EXERCISE DATA: Begin

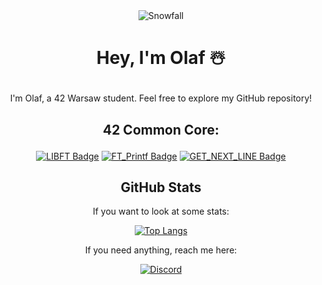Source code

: <div align="center">
  <img src="https://github.com/0h-laugh/assets/raw/main/pure-css-snow-animation.gif" alt="Snowfall">
</div>
<div align="center">
  
# <p align="center">Hey, I'm Olaf ☃️</p>

<p align="center">I'm Olaf, a 42 Warsaw student. Feel free to explore my GitHub repository!</p>

## <p align="center">42 Common Core:</p>

[![LIBFT Badge](https://github.com/0h-laugh/assets/blob/main/LIBFT.png)](https://github.com/0h-laugh/Core/tree/main/libft)
[![FT_Printf Badge](https://github.com/0h-laugh/assets/blob/main/LIBFT%20(1).png)](https://github.com/0h-laugh/Core/tree/main/ft_printf)
[![GET_NEXT_LINE Badge](https://github.com/0h-laugh/assets/blob/main/LIBFT%20(2).png)](https://github.com/0h-laugh/Core/tree/main/get_next_line)


</div>
<div align="center">
  
## GitHub Stats

<p align="center">If you want to look at some stats:</p>
  
[![Top Langs](https://github-readme-stats.vercel.app/api/top-langs/?username=0h-laugh&layout=compact)](https://github.com/0h-laugh)

If you need anything, reach me here:

[![Discord](https://img.shields.io/badge/Discord-YourUsername%23448869551476572180-9cf)](https://discordapp.com/users/448869551476572180)
</div>
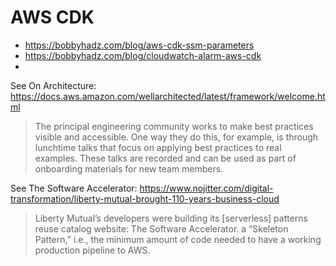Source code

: 
# AWS CDK

- https://bobbyhadz.com/blog/aws-cdk-ssm-parameters
- https://bobbyhadz.com/blog/cloudwatch-alarm-aws-cdk
-


See On Architecture: https://docs.aws.amazon.com/wellarchitected/latest/framework/welcome.html
> The principal engineering community works to make best practices visible and accessible. One way they do this, for example, is through lunchtime talks that focus on applying best practices to real examples. These talks are recorded and can be used as part of onboarding materials for new team members.

See The Software Accelerator: https://www.nojitter.com/digital-transformation/liberty-mutual-brought-110-years-business-cloud
> Liberty Mutual’s developers were building its [serverless] patterns reuse catalog website: The Software Accelerator.
> a “Skeleton Pattern,” i.e., the minimum amount of code needed to have a working production pipeline to AWS.
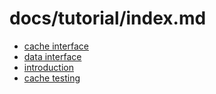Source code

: docs/tutorial/index.md
====

* [cache interface](cache.md)
* [data interface](data.md)
* [introduction](intro.md)
* [cache testing](testing.md)
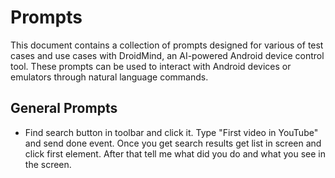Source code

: # Prompts

This document contains a collection of prompts designed for various of test cases and use cases with DroidMind, an
AI-powered Android device control tool. These prompts can be used to interact with Android devices or emulators through
natural language commands.

## General Prompts

- Find search button in toolbar and click it. Type "First video in YouTube" and send done event. Once you get search
  results get list in screen and click first element. After that tell me what did you do and what you see in the screen.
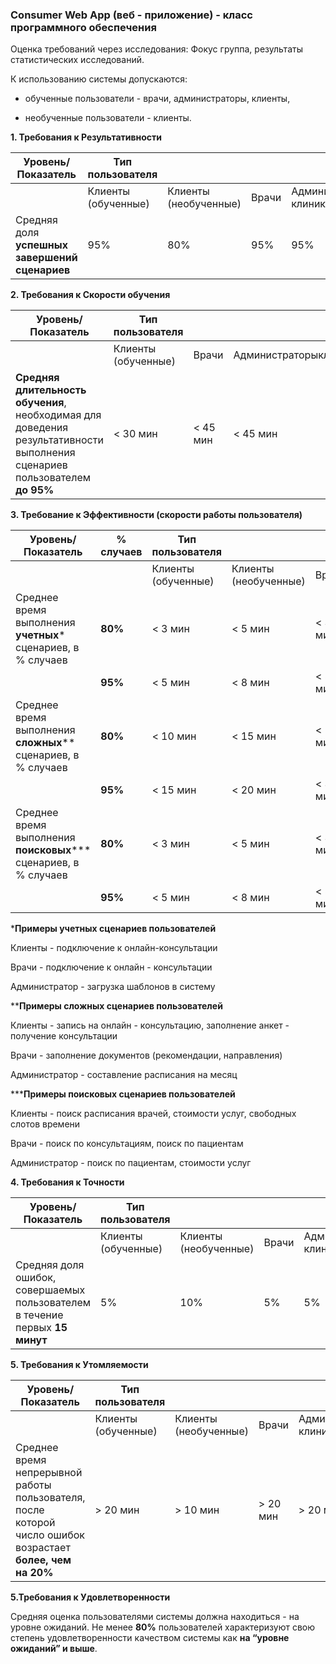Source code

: ### **Consumer Web App (веб - приложение)  - класс программного обеспечения**

Оценка требований через исследования: Фокус группа, результаты статистических исследований.


К использованию системы допускаются:

- обученные пользователи - врачи, администраторы, клиенты,

- необученные пользователи - клиенты.

**1. Требования к Результативности**

|Уровень/Показатель|Тип пользователя||||
|-|-|-|-|-|
||Клиенты (обученные)|Клиенты (необученные)|Врачи|Администраторы клиники|
|Средняя доля **успешных завершений сценариев**|95%|80%|95%|95%|

**2. Требования к Скорости обучения**

|Уровень/Показатель|Тип пользователя|||
|-|-|-|-|
||Клиенты (обученные)|Врачи|Администраторыклиники|
|**Средняя длительность обучения**, необходимая для доведения результативности выполнения сценариев пользователем **до 95%**|< 30 мин|< 45 мин|< 45 мин|


**3. Требование к Эффективности (скорости работы пользователя)**

|Уровень/Показатель|% случаев |Тип пользователя||||
|-|-|-|-|-|-|
|||Клиенты (обученные)|Клиенты (необученные)|Врачи|Администраторы клиники|
|Среднее время выполнения **учетных*** сценариев, в % случаев|**80%**|< 3 мин|< 5 мин|< 3 мин|< 3 мин|
||**95%**|< 5 мин|< 8 мин|< 5 мин|< 5 мин|
|Среднее время выполнения **сложных**** сценариев, в % случаев|**80%**|< 10 мин|< 15 мин|< 15 мин|< 15 мин|
||**95%**|< 15 мин|< 20 мин|< 30 мин|< 30 мин|
|Среднее время выполнения **поисковых***** сценариев, в % случаев|**80%**|< 3 мин|< 5 мин|< 3 мин|< 3 мин|
||**95%**|< 5 мин|< 8 мин|< 5 мин|< 5 мин|

***Примеры учетных сценариев пользователей**

Клиенты - подключение к онлайн-консультации

Врачи - подключение к онлайн - консультации

Администратор - загрузка шаблонов в систему


****Примеры сложных сценариев пользователей**

Клиенты - запись на онлайн - консультацию, заполнение анкет - получение консультации

Врачи - заполнение документов (рекомендации, направления)

Администратор - составление расписания на месяц


*****Примеры поисковых сценариев пользователей**

Клиенты - поиск расписания врачей, стоимости услуг, свободных слотов времени

Врачи -  поиск по консультациям, поиск по пациентам

Администратор - поиск по пациентам, стоимости услуг


**4. Требования к Точности**

|Уровень/Показатель|Тип пользователя||||
|-|-|-|-|-|
||Клиенты (обученные)|Клиенты (необученные)|Врачи|Администраторы клиники|
|Средняя доля ошибок, совершаемых пользователем в течение первых **15 минут**|5%|10%|5%|5%|

**5. Требования к Утомляемости**

|Уровень/Показатель|Тип пользователя||||
|-|-|-|-|-|
||Клиенты (обученные)|Клиенты (необученные)|Врачи|Администраторы клиники|
|Среднее время непрерывной работы пользователя, после которой число ошибок возрастает **более, чем на 20%**|> 20 мин|> 10 мин|> 20 мин|> 20 мин|


**5.Требования к Удовлетворенности**

Средняя оценка пользователями системы должна находиться - на уровне ожиданий. Не менее **80%** пользователей характеризуют свою степень удовлетворенности качеством системы как **на “уровне ожиданий” и выше**.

EXERCISE DATA: End

**YOUR INSTRUCTIONS:** Which lines in the records above contain the string "Core"? Copy them.

**TASK ANSWER:**
## <p align="center">42 Common Core:</p>
[![LIBFT Badge](https://github.com/0h-laugh/assets/blob/main/LIBFT.png)](https://github.com/0h-laugh/Core/tree/main/libft)
[![FT_Printf Badge](https://github.com/0h-laugh/assets/blob/main/LIBFT%20(1).png)](https://github.com/0h-laugh/Core/tree/main/ft_printf)
[![GET_NEXT_LINE Badge](https://github.com/0h-laugh/assets/blob/main/LIBFT%20(2).png)](https://github.com/0h-laugh/Core/tree/main/get_next_line)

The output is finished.